Mosiac, Moz, Mozzers. Whether it’s Exeter’s version of Mahiki Mondays or the ever fun Dirty Beats, Mosaic is extremely popular with its regulars. Long stereotyped as a public school crowd hangout. If you still feel like you’re not fitting in, here’s the unofficial rulebook.

Monday is a staple of Exeter nightlife. Unless you are clutching a crate of VK’s or a bottle of Moet, you ain’t nobody special. Once you’re here though be prepared to stay until closing because the pitifully small dance floor is now too crammed for you. The music is bearable and be ready to see middle class white boys throwing up gang signs.

Big up the Surrey massive

Thursday’s “Dirty Beats” is the vibesy older brother of Monday Moz. It’s ideal for lads with great chat and fit birds. This night has the sickest beats around so you need to look the part. Thursday gets it right with the best music Moz has to offer. You’ll be dancing so much that by the end, you’ll be dripping more than the kebab you’ll be munching on afterwards.

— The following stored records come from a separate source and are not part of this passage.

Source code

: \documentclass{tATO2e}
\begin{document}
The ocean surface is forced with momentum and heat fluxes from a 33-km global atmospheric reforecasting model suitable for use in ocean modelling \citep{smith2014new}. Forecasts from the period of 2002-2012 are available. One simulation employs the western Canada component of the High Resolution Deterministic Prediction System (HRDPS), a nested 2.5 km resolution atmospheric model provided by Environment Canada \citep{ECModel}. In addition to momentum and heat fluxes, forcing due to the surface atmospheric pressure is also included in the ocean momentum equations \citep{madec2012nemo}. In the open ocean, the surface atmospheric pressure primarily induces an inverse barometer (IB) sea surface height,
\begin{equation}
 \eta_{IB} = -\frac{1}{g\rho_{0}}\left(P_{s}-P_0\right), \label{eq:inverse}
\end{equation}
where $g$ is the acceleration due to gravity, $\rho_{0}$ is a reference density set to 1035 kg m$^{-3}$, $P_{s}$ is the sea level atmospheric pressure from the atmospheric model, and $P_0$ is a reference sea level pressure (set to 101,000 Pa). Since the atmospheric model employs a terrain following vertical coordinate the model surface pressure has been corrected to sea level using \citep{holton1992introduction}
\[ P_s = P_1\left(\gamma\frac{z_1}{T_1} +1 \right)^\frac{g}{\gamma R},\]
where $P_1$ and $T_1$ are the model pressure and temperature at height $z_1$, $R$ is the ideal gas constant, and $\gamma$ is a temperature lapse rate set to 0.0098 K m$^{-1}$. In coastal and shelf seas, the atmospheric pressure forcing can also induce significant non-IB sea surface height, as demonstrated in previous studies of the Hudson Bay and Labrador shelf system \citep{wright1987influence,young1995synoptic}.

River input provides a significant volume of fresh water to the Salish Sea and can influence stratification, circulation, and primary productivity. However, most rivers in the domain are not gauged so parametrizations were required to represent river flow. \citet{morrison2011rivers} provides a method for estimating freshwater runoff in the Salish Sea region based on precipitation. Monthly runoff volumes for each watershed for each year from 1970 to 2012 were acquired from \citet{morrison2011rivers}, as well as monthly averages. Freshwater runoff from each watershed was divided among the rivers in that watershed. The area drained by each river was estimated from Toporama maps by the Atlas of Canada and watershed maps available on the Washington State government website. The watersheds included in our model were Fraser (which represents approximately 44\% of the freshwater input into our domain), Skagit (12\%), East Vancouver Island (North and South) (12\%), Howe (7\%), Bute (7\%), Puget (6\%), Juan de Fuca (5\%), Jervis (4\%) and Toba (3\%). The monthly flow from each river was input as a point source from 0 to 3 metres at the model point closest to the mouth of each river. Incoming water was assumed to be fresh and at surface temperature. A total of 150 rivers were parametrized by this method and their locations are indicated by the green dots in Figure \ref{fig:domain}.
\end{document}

A shirt Neil from Art Attack would be proud of

Garms

Bra? Crop top? Who knows. Ladies. The one item you must have is a bralette. Perfect for attracting others with your toned midriff, the bralette has seen a steady climb in use at Moz. Despite the fact that everyone is wearing them and they occupy a space somewhere between bra and crop top, they are a must have for showing off gym work. If you don’t want to show as much skin, the LBD is the classic alternative, unless you feel like daring double denim.

Cap or shlid? To cap or not to cap? That is the question posed to the Mosaic men. Don’t be walking into Mosaic with a short back and sides. Your hair must be preened and perfect like a lion’s mane. Whether its wax, gel, mousse or “no, mate, it’s just naturally like that” having a good lid is crucial to your status. Once overheard in the rainy queue: “My hair’s going to be a mess, I should just go home”. If this seems like too much effort then stick your locks under a snapback and if you’re feeling edgy, just spin it around.

The uber rare “triple cap”

Luscious locks 2K15

Chat

Unless your conversational ability is up to scratch, you’re not going to get anywhere in mosaic. Having good chat is how you network and pull. A legend states that more networking happens in the smoking area of Mosaic than in the Deloitte head office. If you don’t smoke, don’t worry, just buy a pack of Golden Virginia and complain how you’ve forgotten your rizlas. Someone will take pity and toss you a Marlboro Gold. Networking in this area is a skill. Be sure to mention your burning passion for deep house music and how your friend’s cousin once pulled both members of Gorgon City.

Can I park my Jag in your garage?

Drank

VK’s all round. That’s it.

It’s orange, and what?

Music

Sigala, KDA and Philip George have all performed recently. The student-run Dirty Beats have provided Exeter’s self-proclaimed house aficionados with what they want. House music a plenty will keep your ears ringing until Saturday morning. Don’t forget to tell people about how mainstream Eton Messy are and how you hated Hijacked last year because of the shit music, not the queueing.